Volume XVII, Issue 35 # August 27 - September 2, 2009

Sky Watch

by J. Alex Knoll

It’s All a Matter of Scale

While our sun is the biggest light in our lives, it’s a puny star

It’s easy to get lost in the cosmos gazing at a star-filled sky these late-summer nights. Yet looking at a backdrop of tiny, glowing lights with our feet planted on terra firma, you may not realize just how vast space truly is — and, by extension, how small we are.

The waxing gibbous moon reaches first-quarter Thursday, appearing low in the south at sunset, before 7:45 this week. The red light shining beside the moon’s outer edge is Antares, the lead star in the constellation of Scorpius.

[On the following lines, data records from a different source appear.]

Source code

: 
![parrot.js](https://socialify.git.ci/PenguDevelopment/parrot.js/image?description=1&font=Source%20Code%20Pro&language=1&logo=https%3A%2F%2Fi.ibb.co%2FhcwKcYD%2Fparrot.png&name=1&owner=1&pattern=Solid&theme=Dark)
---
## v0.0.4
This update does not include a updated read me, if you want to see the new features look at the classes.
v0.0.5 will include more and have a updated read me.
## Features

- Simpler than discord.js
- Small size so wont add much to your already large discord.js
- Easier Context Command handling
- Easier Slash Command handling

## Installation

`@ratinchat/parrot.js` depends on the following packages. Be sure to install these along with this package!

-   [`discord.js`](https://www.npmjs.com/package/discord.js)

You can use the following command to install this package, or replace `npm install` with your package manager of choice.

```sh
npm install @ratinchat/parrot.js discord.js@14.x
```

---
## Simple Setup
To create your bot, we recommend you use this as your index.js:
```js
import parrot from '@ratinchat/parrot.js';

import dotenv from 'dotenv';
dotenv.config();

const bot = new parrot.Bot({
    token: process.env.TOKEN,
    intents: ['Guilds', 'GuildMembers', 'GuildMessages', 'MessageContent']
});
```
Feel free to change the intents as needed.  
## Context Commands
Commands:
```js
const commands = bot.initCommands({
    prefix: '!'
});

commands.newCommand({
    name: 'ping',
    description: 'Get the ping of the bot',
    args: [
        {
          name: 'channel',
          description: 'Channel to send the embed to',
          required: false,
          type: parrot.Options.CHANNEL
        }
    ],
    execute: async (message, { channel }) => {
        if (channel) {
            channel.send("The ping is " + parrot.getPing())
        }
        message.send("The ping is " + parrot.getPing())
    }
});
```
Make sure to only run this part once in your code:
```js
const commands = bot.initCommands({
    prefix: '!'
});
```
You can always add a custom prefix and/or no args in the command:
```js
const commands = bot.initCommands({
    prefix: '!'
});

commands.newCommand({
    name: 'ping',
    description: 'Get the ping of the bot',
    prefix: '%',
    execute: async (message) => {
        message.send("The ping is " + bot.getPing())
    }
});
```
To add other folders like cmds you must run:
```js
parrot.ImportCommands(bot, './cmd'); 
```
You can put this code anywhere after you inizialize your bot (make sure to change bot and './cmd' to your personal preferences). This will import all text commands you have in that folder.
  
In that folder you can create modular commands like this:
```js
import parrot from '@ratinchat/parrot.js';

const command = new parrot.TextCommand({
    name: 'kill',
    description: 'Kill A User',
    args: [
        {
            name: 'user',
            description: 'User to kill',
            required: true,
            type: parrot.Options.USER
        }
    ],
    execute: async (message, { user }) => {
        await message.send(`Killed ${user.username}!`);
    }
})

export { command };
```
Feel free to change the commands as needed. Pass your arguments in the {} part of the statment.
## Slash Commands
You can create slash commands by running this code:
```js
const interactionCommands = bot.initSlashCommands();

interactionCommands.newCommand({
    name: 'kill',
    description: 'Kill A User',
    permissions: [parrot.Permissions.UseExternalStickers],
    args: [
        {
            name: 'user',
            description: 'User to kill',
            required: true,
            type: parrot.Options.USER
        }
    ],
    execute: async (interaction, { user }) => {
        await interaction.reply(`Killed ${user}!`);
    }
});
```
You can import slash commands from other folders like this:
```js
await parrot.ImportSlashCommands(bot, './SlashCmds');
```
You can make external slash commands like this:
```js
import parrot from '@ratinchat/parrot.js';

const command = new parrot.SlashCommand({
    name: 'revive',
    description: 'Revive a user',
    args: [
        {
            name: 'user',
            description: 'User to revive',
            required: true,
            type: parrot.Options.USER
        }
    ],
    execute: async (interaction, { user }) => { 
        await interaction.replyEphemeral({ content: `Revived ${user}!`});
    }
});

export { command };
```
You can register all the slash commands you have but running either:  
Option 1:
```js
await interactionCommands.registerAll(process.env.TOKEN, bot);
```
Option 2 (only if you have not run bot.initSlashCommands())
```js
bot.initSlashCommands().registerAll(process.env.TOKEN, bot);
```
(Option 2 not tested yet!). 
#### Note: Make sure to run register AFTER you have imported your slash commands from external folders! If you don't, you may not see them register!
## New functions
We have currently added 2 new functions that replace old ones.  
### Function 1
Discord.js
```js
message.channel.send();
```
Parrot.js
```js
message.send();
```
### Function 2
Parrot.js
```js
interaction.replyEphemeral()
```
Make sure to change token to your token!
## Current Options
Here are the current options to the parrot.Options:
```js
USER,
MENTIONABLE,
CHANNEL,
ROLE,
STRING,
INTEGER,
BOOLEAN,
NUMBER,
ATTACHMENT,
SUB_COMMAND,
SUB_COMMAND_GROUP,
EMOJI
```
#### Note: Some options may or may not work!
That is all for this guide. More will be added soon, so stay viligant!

While we see the moon dwarfing Antares, the truth is something altogether different. Located some 500 light years from us, this super-giant burns 10,000 times brighter than our own sun. Astronomers have long known that Antares is far more massive than the sun. But more recent observations with NASA’s orbiting infrared Spitzer Space Telescope have revealed a massive nebula surrounding Antares, making its diameter more than 700 times that of the sun.

In place of our own sun, Antares would engulf our solar system almost to Jupiter. In the to-scale comparison at right, our sun disappears. Yet astronomers continue to find ever larger stars, the biggest today being VY Canis Majoris, a hyper-giant 5,000 light years away and more than 2,000 times the size of our sun.